Soon after starting the demolition work, Penn Hydro learned that the concrete’s hardness varied from place to place and was much more difficult to demolish than expected. This resulted in additional costs for manpower and equipment, and the work proceeded very slowly. Thereafter, Penn Hydro asked for, and BVR obtained, test boring samples showing the psi of the 5 concrete samples to be 9720, 5500, 5400, 8030, and 8490, much higher than either party likely expected. 

Penn Hydro sought unsuccessfully to recover its additional costs from BVR, ultimately filing the lawsuit. BVR denied Penn Hydro’s claim and moved for summary judgment relying on subcontract language it said placed responsibility for the higher psi concrete on Penn Hydro. The motion court ruled for Penn Hydro and denied BVR’s motion. On appeal, however, the lower court’s decision was reversed, and Penn Hydro’s breach of contract action for additional compensation was dismissed.

While the parties agreed that the terms of the subcontract governed the claim, the court concluded that Penn Hydro’s pricing proposal “assumption” (work “based on” 4000 psi concrete) was not a condition of the subcontract. The court reasoned that because the subcontract failed to provide any “cognizable formula” by which a different price could be ascertained for removal of harder concrete, the values in the proposal established a set price for the work, not contingent on psi strength. 

The court then determined that the subcontract’s “investigations clause” (aptly rebranded by BVR as an “assumption of risk” clause) placed the risk of the harder concrete on Penn Hydro.
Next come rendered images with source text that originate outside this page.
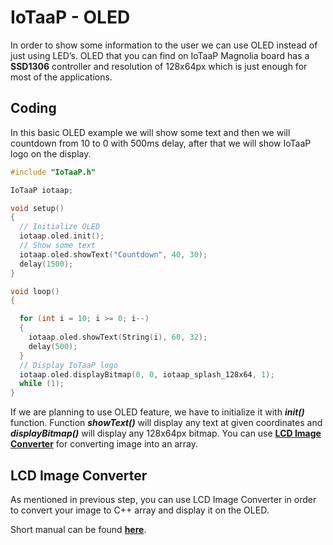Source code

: # IoTaaP - OLED

In order to show some information to the user we can use OLED instead of just using LED’s. OLED that you can find on IoTaaP Magnolia board has a **SSD1306** controller and resolution of 128x64px which is just enough for most of the applications.

## Coding

In this basic OLED example we will show some text and then we will countdown from 10 to 0 with 500ms delay, after that we will show IoTaaP logo on the display.

```cpp
#include "IoTaaP.h"

IoTaaP iotaap;

void setup()
{
  // Initialize OLED
  iotaap.oled.init();
  // Show some text
  iotaap.oled.showText("Countdown", 40, 30);
  delay(1500);
}

void loop()
{

  for (int i = 10; i >= 0; i--)
  {
    iotaap.oled.showText(String(i), 60, 32);
    delay(500);
  }
  // Display IoTaaP logo
  iotaap.oled.displayBitmap(0, 0, iotaap_splash_128x64, 1);
  while (1);
}
```
If we are planning to use OLED feature, we have to initialize it with _**init()**_ function. Function _**showText()**_ will display any text at given coordinates and _**displayBitmap()**_ will display any 128x64px bitmap. You can use [**LCD Image Converter**](https://sourceforge.net/projects/lcd-image-converter/files/) for converting image into an array.

## LCD Image Converter

As mentioned in previous step, you can use LCD Image Converter in order to convert your image to C++ array and display it on the OLED.

Short manual can be found [**here**](https://www.riuson.com/lcd-image-converter/short-manual).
Pursuant to that provision, decided the court, Penn Hydro accepted responsibility for inspecting “the conditions that could affect the [s]ubcontract [w]ork at the [p]roject site” and was properly charged with the knowledge such an inspection would have revealed, including concrete psi higher than anticipated. Thus, the decision means those costs must be borne by Penn Hydro. 

Significant to this outcome may have been the lack of representations by the NYPA or BVR regarding concrete psi. New York law may permit recovery based upon a “qualitative change” in the contract work in certain circumstances, but typically requires that some significant contract term has changed. Here, the psi strength “term” was nothing more than an assumption by Penn Hydro, according to this decision.  

There are actions a contractor can take to protect itself.  Understand that “investigations clauses” are designed to transfer risk to the contractor (or subcontractor). Be sure to fully review all important assumptions upon which contract work is based. In the case here, even without test borings, a substantial disparity in concrete strength likely could have been detected before the subcontract was signed. In preparing pricing where an important variable is unknown, but must be assumed in the bid/proposal, set forth alternate parameters that permit, or even require, an adjustment if that assumption turns out to be erroneous. And finally, remember that a mere staple attaching a proposal to the subcontract as an exhibit does not automatically make all its terms a part of the contract – for that you need language in the contract that expressly incorporates the exhibit and its specific terms.

  1. Penn Hyrdro, Inc. v. B.V.R. Constr. Co., Inc., 218 AD3d 1253 (4th Dept 2023).
  2. Psi stands for pounds per square inch, a standard measure of hardness for concrete.